101 A further issue potentially impacting upon the manner in which nursing staff perform their duties is the question of workload. It was submitted that there was no evidence in this inquest that workload prevented anyone from attending to a task they were required to undertake. That is a separate consideration to the possibility that it was workload which led to the various tasks not being attended to properly.

102 RN Boorer gave evidence that the afternoon shift is a busy shift and on occasions she did not have time to take her tea break. In my view her failure to explore the issue of whether Dushy had been in hospital in the last six months may have been a product of her heavy workload. In the inquest into the death of Mr Mohammed Warwar, I recommended to the Chief Executive of Justice Health & Forensic Mental Health Network that consideration be given to the deficiencies in nursing practice which were identified in that inquest as well as the volume of policies and training that employees were exposed to, with a view to exploring and implementing better ways to minimise the risk of employees not following policy and deficiencies being repeated. Mr Warwar died in MRRC in October 2021. I do not see any point in making the recommendation again, but it is obvious from the evidence in this inquest that heavy workload has been an ongoing issue for Justice Health staff at MRRC.

Delivery of telehea!th services to prisoners 103 Dr Lagios gave evidence that all incarcerated patients are to be provided with an iPad with access to a Justice Health portal. Additionally, Justice Health continues to promote virtual medical consultations. This is an expanding and developing

area which has the potential to improve the delivery of medical services to incarcerated patients.

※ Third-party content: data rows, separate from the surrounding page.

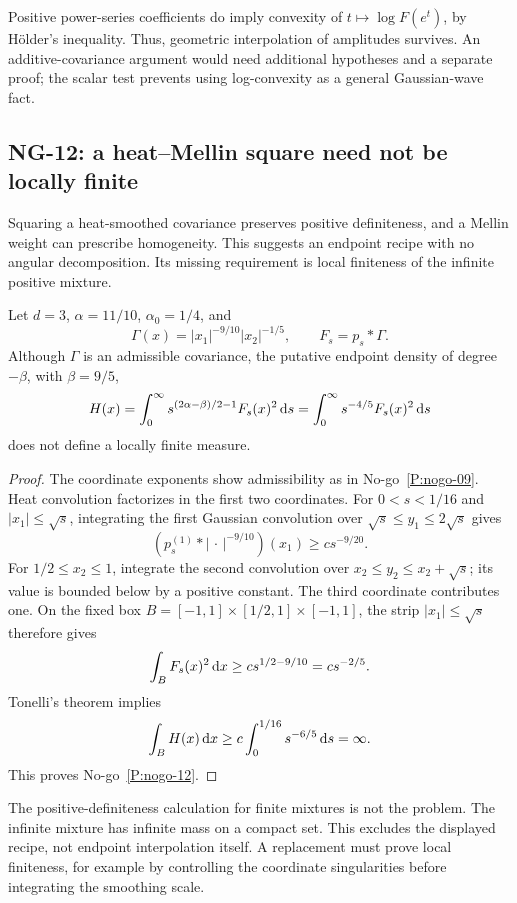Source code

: Positive power-series coefficients do imply convexity of
$t\mapsto\log F(e^t)$, by H\"older's inequality. Thus, geometric
interpolation of amplitudes survives. An additive-covariance argument
would need additional hypotheses and a separate proof; the scalar test
prevents using log-convexity as a general Gaussian-wave fact.

\subsection{NG-12: a heat--Mellin square need not be locally finite}
\label{S:nogo-12}

Squaring a heat-smoothed covariance preserves positive definiteness, and
a Mellin weight can prescribe homogeneity. This suggests an endpoint
recipe with no angular decomposition. Its missing requirement is local
finiteness of the infinite positive mixture.

\setcounter{nogo}{11}
\begin{nogo}\label{P:nogo-12}
  Let $d=3$, $\alpha=11/10$, $\alpha_0=1/4$, and
  \[
    \Gamma(x)=|x_1|^{-9/10}|x_2|^{-1/5},\qquad F_s=p_s*\Gamma.
  \]
  Although $\Gamma$ is an admissible covariance, the putative endpoint
  density of degree $-\beta$, with $\beta=9/5$,
  \[
    H(x)=\int_0^\infty
    s^{(2\alpha-\beta)/2-1}F_s(x)^2\,\mathrm{d} s
    =\int_0^\infty s^{-4/5}F_s(x)^2\,\mathrm{d} s
  \]
  does not define a locally finite measure.
\end{nogo}
\begin{proof}
  The coordinate exponents show admissibility as in No-go~\ref{P:nogo-09}.
  Heat convolution factorizes in the first two coordinates. For
  $0<s<1/16$ and $|x_1|\le\sqrt s$, integrating the first Gaussian
  convolution over $\sqrt s\le y_1\le2\sqrt s$ gives
  \[
    (p_s^{(1)}*|\,\cdot\,|^{-9/10})(x_1)\ge c s^{-9/20}.
  \]
  For $1/2\le x_2\le1$, integrate the second convolution over
  $x_2\le y_2\le x_2+\sqrt s$; its value is bounded below by a positive
  constant. The third coordinate contributes one. On the fixed box
  $B=[-1,1]\times[1/2,1]\times[-1,1]$, the strip
  $|x_1|\le\sqrt s$ therefore gives
  \[
    \int_B F_s(x)^2\,\mathrm{d} x\ge c s^{1/2-9/10}=c s^{-2/5}.
  \]
  Tonelli's theorem implies
  \[
    \int_B H(x)\,\mathrm{d} x\ge c\int_0^{1/16}s^{-6/5}\,\mathrm{d} s=\infty.
  \]
  This proves No-go~\ref{P:nogo-12}.
\end{proof}

The positive-definiteness calculation for finite mixtures is not the
problem. The infinite mixture has infinite mass on a compact set. This
excludes the displayed recipe, not endpoint interpolation itself. A
replacement must prove local finiteness, for example by controlling the
coordinate singularities before integrating the smoothing scale.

Preparing statements for inquest 104 In her statement provided to the OIC, RN Sarjeant represented that when she attended upon Dushy at 2:08am, she was accompanied by RN Mhonda. In her statement made about one month after RN Sergeant's statement, RN Mhonda represented that she accompanied RN Sergeant to the door of the cell where Dushy was housed at 2:08am, that she recalled seeing Dushy sleeping on his bed and then move his legs when "we taped on the window".

105 CCTV footage subsequently confirmed that RN Mhonda was not with RN Sarjeant when RN Sergeant attended Dushy's cell.

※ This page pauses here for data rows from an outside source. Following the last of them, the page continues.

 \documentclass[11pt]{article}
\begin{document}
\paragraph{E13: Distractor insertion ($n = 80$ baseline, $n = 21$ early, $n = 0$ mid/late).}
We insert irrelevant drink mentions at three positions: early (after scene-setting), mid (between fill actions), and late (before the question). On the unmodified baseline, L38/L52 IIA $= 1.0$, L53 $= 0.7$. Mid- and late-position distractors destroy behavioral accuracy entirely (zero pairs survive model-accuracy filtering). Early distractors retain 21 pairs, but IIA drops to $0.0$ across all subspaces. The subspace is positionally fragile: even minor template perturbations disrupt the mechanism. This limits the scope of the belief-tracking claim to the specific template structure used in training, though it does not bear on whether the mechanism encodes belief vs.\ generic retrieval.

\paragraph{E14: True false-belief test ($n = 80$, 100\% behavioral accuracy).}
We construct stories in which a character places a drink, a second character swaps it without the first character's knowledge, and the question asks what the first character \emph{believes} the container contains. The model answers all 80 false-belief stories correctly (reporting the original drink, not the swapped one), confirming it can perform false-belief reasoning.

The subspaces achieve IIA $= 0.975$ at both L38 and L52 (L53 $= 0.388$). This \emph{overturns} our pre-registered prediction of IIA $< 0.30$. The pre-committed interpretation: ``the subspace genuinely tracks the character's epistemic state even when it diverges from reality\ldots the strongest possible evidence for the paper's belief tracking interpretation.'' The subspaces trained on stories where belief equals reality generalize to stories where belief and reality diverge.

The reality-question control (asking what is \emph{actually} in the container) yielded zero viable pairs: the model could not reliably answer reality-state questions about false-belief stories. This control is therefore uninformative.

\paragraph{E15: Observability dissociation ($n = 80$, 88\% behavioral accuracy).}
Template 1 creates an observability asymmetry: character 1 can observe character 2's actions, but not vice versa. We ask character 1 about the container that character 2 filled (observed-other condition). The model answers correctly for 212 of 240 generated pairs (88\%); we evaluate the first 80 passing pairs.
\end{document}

106 The statement of RN Mhonda was not made for or with the assistance of the OIC.

107 Each statement, when signed, respectively in July and August 2020 contained the following first paragraph: This statement made by me accurately sets out the evidence that I would be prepared, if necessary, to give in court as a witness. The statement is true to the best of my knowledge and belief and I make it knowing that if it is tended in evidence, I will be liable to prosecution if I have wilfully stated in it anything that I know to be false, or do not believe to be true 108 The question of wilful falsehood raised by paragraph one was not vigorously pursued at inquest and there is no suggestion that the wrong representations in each statement were made deliberately. It is timely however to remind professionals involved in coronial proceedings of the serious responsibilities involved in helping a witness prepare a statement.

109 It is both fundamental and essential that a statement accurately reflect the recollection of the person making the statement. Not only does this apply to the

issue of what is remembered of a past conversation but also applies to recollections of events.

110 It is not the job of a legal practitioner to insert into a statement either the legal practitioners understanding of what happened or some other witnesses' understanding of what happened.

111 A failure to take the appropriate approach does not only risk traversing ethical responsibilities but also raises the possibility of an adverse credit finding in relation to the maker of the statement.

112 In regard to adverse credit, Ms Dean, on behalf of the family correctly pointed out that the notes of Nurse Sarjeant regarding the gross observation at 2am did not include any reference to Dushy moving his leg. The absence of this detail, and its subsequent appearance in the two statements written some ten months later, was, in Ms Dean's submission a cause for some caution in the evaluation of that evidence. Ms Dean went on to submit "your Honour has watched that video and your Honour will need to consider the reliability of that evidence in the context of the surrounding evidence about how that impression was produced".

113 The submission was well made and has substantial force. However, in this instance I have not found a need to determine the credit issue as I found the "gross observation' to be wholly insufficient in any event and accepted the evidence of CO Bezzina that she saw Dushy in his bed asleep at 3:08 am.

114 I should make it clear that the representative of the nurses in these proceedings was not involved in the preparation of the statements of any of the nurses.

Additionally, there can be no suggestion that whoever did assist RN Mhonda with her statement did anything improper or inappropriate. That issue was not explored at inquest.

Whether any recommendations are required pursuant to s 82 of the Coroners Act 115 Counsel assisting suggested I make five recommendations. I will deal with those suggested recommendations in order.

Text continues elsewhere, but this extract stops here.